Ayano K. Jeffers-Fabro

pronouns: she/her

Email aya@cofed.org for programmatic, educational, and curriculum queries!

Ayano is a community weaver who is  bi-coastally rooted in Waialua, Hawai`i and Oakland, CA. She was born and raised in rural Waialua, and politicized in the Bay Area. This has given her the insight and experience to bridge urban-rural connections to land, food and the people.  Her work centers Black, Brown and Indigenous leadership, technology, and wisdom. It also supports community self-determination and interconnectivity. Ayano is currently the Program Coordinator with CoFED, where she facilitates spaces for knowledge exchange guided by decolonial and re-indiginizing praxis. Outside of her work with CoFED, she’s an independent community development consultant, dog-mama, child of the waters, food grower and people nourisher.

Just Leader Fellows

ab banks (pronouns: they, them)

ab is a non conforming (in every way) healer and farmer.
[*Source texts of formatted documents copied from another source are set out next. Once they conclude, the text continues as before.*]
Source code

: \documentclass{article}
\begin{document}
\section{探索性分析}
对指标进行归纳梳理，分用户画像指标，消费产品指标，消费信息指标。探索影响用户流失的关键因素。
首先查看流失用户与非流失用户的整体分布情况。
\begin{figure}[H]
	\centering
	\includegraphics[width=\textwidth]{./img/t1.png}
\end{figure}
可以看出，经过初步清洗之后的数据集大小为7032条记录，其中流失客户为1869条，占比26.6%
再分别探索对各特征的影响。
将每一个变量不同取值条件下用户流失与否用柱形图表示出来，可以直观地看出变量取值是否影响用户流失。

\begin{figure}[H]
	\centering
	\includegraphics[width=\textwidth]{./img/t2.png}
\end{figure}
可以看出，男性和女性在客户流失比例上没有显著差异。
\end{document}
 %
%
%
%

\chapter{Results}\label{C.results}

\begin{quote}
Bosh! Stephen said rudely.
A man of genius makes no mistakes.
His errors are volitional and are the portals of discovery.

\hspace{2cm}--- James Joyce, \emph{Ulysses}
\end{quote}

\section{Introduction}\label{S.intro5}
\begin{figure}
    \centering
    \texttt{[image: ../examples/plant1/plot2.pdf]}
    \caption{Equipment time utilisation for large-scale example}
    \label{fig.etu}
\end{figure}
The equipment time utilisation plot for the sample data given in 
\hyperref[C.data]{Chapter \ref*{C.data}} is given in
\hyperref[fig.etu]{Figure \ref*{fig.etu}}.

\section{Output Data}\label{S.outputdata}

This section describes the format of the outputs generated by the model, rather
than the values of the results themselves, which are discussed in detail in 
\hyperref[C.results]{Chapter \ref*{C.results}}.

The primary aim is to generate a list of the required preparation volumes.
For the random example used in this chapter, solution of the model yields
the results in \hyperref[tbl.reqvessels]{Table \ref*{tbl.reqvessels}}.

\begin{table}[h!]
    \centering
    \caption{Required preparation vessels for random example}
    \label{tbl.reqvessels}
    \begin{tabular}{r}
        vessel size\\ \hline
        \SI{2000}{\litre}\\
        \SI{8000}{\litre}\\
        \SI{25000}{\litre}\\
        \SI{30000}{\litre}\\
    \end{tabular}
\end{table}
They’re a deep advocate for complete self sustainability. Born in Oakland, they embody the heart of the Black Panthers. They were the first member to join People’s Program back in 2017, believing in the mission and getting it out the mud. They rock with The Republic of New Afrika; freeing the land and the people is their top priority along side of healing the people! They care about creating sovereignty from an intersectional stand point, pushing folks that experience multiple oppressions to the forefront in leading us to liberation…letting love lead the way. No one is free until we are all free.

Email: ab@cofed.org 

 

Axúl-Sól Sankofa (pronouns: he/they)

Axúl is Black trans nonbinary queer; earth-worker, DJ, chef, artist, abolistionist, history-keeper, and story-teller. Born and raised in Trenton, New Jersey, sharing community and interdependence was a constant practice and reminder to Axúl that we have a purpose to be here, at this time, with one another. Axúl is a student of herbalism and has been growing food for the past decade and been taught through these practices the power of healing justice, interdependence, patience, and liberation. Their artistic practice is best described as multidisciplinary. He uses the medium of writing to best illustrate his imagination and bring to life other worlds and outer realities full of ancestral dreams. Axúl brings their visions of alternate economies based on just relationships to the ecosystem. Through CoFED, he will deepen his project’s committed to cooperative principles, and steeped in the knowing that it is the earth that frees us.

Email: axul@cofed.org

Gabriela Silva (pronouns: they/she)

Gabi is deeply rooted in community, self-love, and practicing holistic sustainability. With a B.A. in Black Studies from UCSB, they have devoted themselves to a life-long commitment in dismantling oppressive systems and institutions, whilst incorporating healing and joy. Growing up in alternative economy structures, they realized how pivotal community is in addressing and meeting the needs of one another through non-extractive exchanges. Having been involved in mutual aid and reparative work founding a local community pantry and holding healing spaces for misogyny-affected individuals, they firmly believe in community and collective power in building a regenerative, sustainable, and liberated future. In a time where meeting basic needs has become tainted with neoliberalism, their project aims to create an autonomous movement of food and land sovereignty through guerilla gardening in urban landscapes with the use of GIS Mapping, social media mobilization, and people-power. They initially got involved in the regenerative communities and food empowerment movement when they got diagnosed with an autoimmune and witnessed the transformative and regenerative abilities within their own body. Connecting with the Earth and with food has been an incredibly healing experience that she is incredibly grateful for. “Although colonialism may have attempted to break my ties to my ancestry I follow the example of a deep-rooted dandelion, where I plant myself firmly in this Earth connecting to my wide network of family and community to continue this cycle of life, healing, joy, and liberation here in this moment and time.”